So stellte Kemmler nun also ein völlig neues Team vor, verkündete allerlei "taktische Änderungen" ("Wir haben eine Doppelsechs auf der Position des Bauern und des Großknechts, außerdem eine Doppelacht auf der Position des Bua und Knecht") und die "im Trainingslager neu einstudierten Varianten" für das "Heimspiel", das ja im Erfolgsfall einen festen Platz im Spielplan des Deutschen Theaters bekommen soll. Ein Heimspiel ist es in der Tat für die meisten Beteiligten: Sänger und Erzähler - dies ist die einzige Konstante zum vergangenen Jahr - bleibt die oberbayerische Heimatsound-Wuchtbrumme Mathias Kellner; in der zweiten Darsteller-Reihe tummeln sich die Münchner Allzweckwaffen Moses Wolff, Arnd Schimkat ("Arthur Senkrecht"), Norbert Bürger und seine neue Kollegin im Lach- und Schieß-Ensemble Claudia Jacobacci. Auch die Band ist ein hiesiges Allstar-Quartett. Geleitet vom Keyboarder Nick Flade versuchen sich der auch als Produzent und Toningenieur hervorgetretene Bassist Tom Peschel, Gitarrist Jan Zehrfeld (am bekanntesten wohl durch seine Band Panzerballett) und Schlagzeuger Oscar Peter Kraus an einer frischen Interpretation der wohl bekannten Songs des Musicals vom "Lied der Knechte" bis zu "Er fällt".

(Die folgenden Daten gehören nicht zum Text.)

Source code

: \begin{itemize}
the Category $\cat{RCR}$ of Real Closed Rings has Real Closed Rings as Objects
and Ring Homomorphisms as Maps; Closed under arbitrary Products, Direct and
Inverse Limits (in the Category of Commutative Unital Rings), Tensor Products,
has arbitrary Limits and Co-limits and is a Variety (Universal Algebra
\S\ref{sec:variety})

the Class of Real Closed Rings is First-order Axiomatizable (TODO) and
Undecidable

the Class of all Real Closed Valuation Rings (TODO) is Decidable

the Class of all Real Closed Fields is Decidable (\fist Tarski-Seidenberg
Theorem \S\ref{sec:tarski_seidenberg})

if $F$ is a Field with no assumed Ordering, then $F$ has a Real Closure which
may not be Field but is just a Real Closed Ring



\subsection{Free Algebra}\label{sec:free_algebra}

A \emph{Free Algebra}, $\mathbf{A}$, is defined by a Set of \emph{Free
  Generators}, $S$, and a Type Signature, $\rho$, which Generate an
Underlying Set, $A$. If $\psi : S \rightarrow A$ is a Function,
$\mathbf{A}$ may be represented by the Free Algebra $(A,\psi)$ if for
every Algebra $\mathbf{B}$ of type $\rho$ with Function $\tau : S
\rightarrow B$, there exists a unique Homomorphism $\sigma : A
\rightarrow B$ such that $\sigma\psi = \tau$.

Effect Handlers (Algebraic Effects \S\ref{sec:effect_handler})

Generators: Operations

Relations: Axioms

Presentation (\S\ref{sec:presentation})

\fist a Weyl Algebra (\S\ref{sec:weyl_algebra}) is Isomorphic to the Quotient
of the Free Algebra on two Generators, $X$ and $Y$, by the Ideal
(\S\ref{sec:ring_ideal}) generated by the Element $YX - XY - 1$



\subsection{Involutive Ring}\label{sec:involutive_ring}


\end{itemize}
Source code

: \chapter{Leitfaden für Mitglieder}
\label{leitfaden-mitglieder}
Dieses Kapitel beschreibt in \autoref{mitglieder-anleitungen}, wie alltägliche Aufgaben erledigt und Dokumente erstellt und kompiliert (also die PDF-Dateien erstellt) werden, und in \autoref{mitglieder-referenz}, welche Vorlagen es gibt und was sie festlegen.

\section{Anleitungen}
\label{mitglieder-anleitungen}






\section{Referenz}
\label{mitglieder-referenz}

Denn die Melodien sind natürlich sakrosankt. Doch schon bei den Songtexten hat der neue Autor eingegriffen. Ecco Meinecke, als Autor, Kabarettist wie Musiker die vielleicht ideale Figur für eine wirkliche Neuinszenierung, erklärte denn auch, wie er den Watzmann vom Kopf auf die Füße gestellt hat: Nicht der Berg verschlingt in seiner Fassung den Menschen, sondern umgekehrt der Mensch den Berg. Der Watzmann wird vom Schicksalsberg zum Turbo-Skischaukel-Tourismus-Spot. Mit Konsequenzen für das Personal: Die Einheimischen, das sind hier Hannoveraner Unternehmer, die - das größte Problem in den Bergen - Parkplatzpartnerschaften mit den Pausengetränken koppeln. Und auch der Bauer ist jetzt in erster Linie Tourismus-Unternehmer, der überhaupt nicht mehr verstehen kann, warum sein "Bua" auf den dutzendfach erschlossenen Berg zu Fuß "auffi muaß".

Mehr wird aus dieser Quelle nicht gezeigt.